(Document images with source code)
━━━

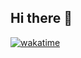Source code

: ## Hi there 👋

[![wakatime](https://wakatime.com/badge/user/018ef754-e32b-4026-b87c-25ec8bc6455f.svg)](https://wakatime.com/@018ef754-e32b-4026-b87c-25ec8bc6455f)
<!--
**at0m1cc/at0m1cc** is a ✨ _special_ ✨ repository because its `README.md` (this file) appears on your GitHub profile.

Here are some ideas to get you started:

- 🔭 I’m currently working on ...
- 🌱 I’m currently learning ...
- 👯 I’m looking to collaborate on ...
- 🤔 I’m looking for help with ...
- 💬 Ask me about ...
- 📫 How to reach me: ...
- 😄 Pronouns: ...
- ⚡ Fun fact: ...
-->
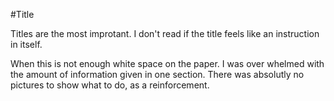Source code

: #Title

Titles are the most improtant. I don't read if the title feels like an instruction in itself. 

When this is not enough white space on the paper. I was over whelmed with the amount of information given in one section. There was absolutly no pictures to show what to do, as a reinforcement. 
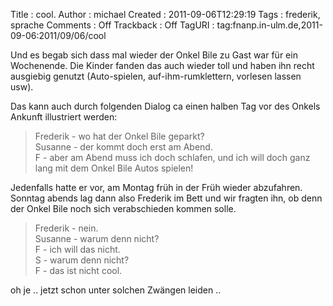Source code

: Title     : cool.
Author    : michael
Created   : 2011-09-06T12:29:19
Tags      : frederik, sprache
Comments  : Off
Trackback : Off
TagURI    : tag:fnanp.in-ulm.de,2011-09-06:2011/09/06/cool

Und es begab sich dass mal wieder der Onkel Bile zu Gast war für ein
Wochenende. Die Kinder fanden das auch wieder toll und haben ihn recht
ausgiebig genutzt (Auto-spielen, auf-ihm-rumklettern, vorlesen lassen usw).

Das kann auch durch folgenden Dialog ca einen halben Tag vor des Onkels
Ankunft illustriert werden:

> Frederik - wo hat der Onkel Bile geparkt?  
> Susanne - der kommt doch erst am Abend.  
> F - aber am Abend muss ich doch schlafen, und ich will doch ganz lang mit
> dem Onkel Bile Autos spielen!  

Jedenfalls hatte er vor, am Montag früh in der Früh wieder abzufahren. Sonntag
abends lag dann also Frederik im Bett und wir fragten ihn, ob denn der Onkel
Bile noch sich verabschieden kommen solle.

> Frederik - nein.  
> Susanne - warum denn nicht?  
> F - ich will das nicht.  
> S - warum denn nicht?  
> F - das ist nicht cool.  

oh je .. jetzt schon unter solchen Zwängen leiden ..
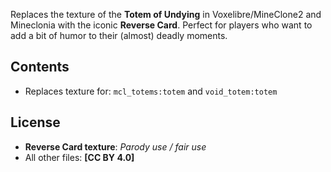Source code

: Replaces the texture of the **Totem of Undying** in Voxelibre/MineClone2 and Mineclonia with the iconic **Reverse Card**.
Perfect for players who want to add a bit of humor to their (almost) deadly moments. 

## Contents

* Replaces texture for: `mcl_totems:totem` and `void_totem:totem`

## License

* **Reverse Card texture**: *Parody use / fair use*
* All other files: **[CC BY 4.0]**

━━━

> _Problem details_: All entries above, minus the pictures, should be repeated exactly.

> _Response to the task_:
Source code

: ## Hi there 👋

[![wakatime](https://wakatime.com/badge/user/018ef754-e32b-4026-b87c-25ec8bc6455f.svg)](https://wakatime.com/@018ef754-e32b-4026-b87c-25ec8bc6455f)
<!--
**at0m1cc/at0m1cc** is a ✨ _special_ ✨ repository because its `README.md` (this file) appears on your GitHub profile.

Here are some ideas to get you started:

- 🔭 I’m currently working on ...
- 🌱 I’m currently learning ...
- 👯 I’m looking to collaborate on ...
- 🤔 I’m looking for help with ...
- 💬 Ask me about ...
- 📫 How to reach me: ...
- 😄 Pronouns: ...
- ⚡ Fun fact: ...
-->
Source code

: #Title

Titles are the most improtant. I don't read if the title feels like an instruction in itself. 

When this is not enough white space on the paper. I was over whelmed with the amount of information given in one section. There was absolutly no pictures to show what to do, as a reinforcement. 
Source code

: Title     : cool.
Author    : michael
Created   : 2011-09-06T12:29:19
Tags      : frederik, sprache
Comments  : Off
Trackback : Off
TagURI    : tag:fnanp.in-ulm.de,2011-09-06:2011/09/06/cool

Und es begab sich dass mal wieder der Onkel Bile zu Gast war für ein
Wochenende. Die Kinder fanden das auch wieder toll und haben ihn recht
ausgiebig genutzt (Auto-spielen, auf-ihm-rumklettern, vorlesen lassen usw).

Das kann auch durch folgenden Dialog ca einen halben Tag vor des Onkels
Ankunft illustriert werden:

> Frederik - wo hat der Onkel Bile geparkt?  
> Susanne - der kommt doch erst am Abend.  
> F - aber am Abend muss ich doch schlafen, und ich will doch ganz lang mit
> dem Onkel Bile Autos spielen!  

Jedenfalls hatte er vor, am Montag früh in der Früh wieder abzufahren. Sonntag
abends lag dann also Frederik im Bett und wir fragten ihn, ob denn der Onkel
Bile noch sich verabschieden kommen solle.

> Frederik - nein.  
> Susanne - warum denn nicht?  
> F - ich will das nicht.  
> S - warum denn nicht?  
> F - das ist nicht cool.  

oh je .. jetzt schon unter solchen Zwängen leiden ..
Source code

: Replaces the texture of the **Totem of Undying** in Voxelibre/MineClone2 and Mineclonia with the iconic **Reverse Card**.
Perfect for players who want to add a bit of humor to their (almost) deadly moments. 

## Contents

* Replaces texture for: `mcl_totems:totem` and `void_totem:totem`

## License

* **Reverse Card texture**: *Parody use / fair use*
* All other files: **[CC BY 4.0]**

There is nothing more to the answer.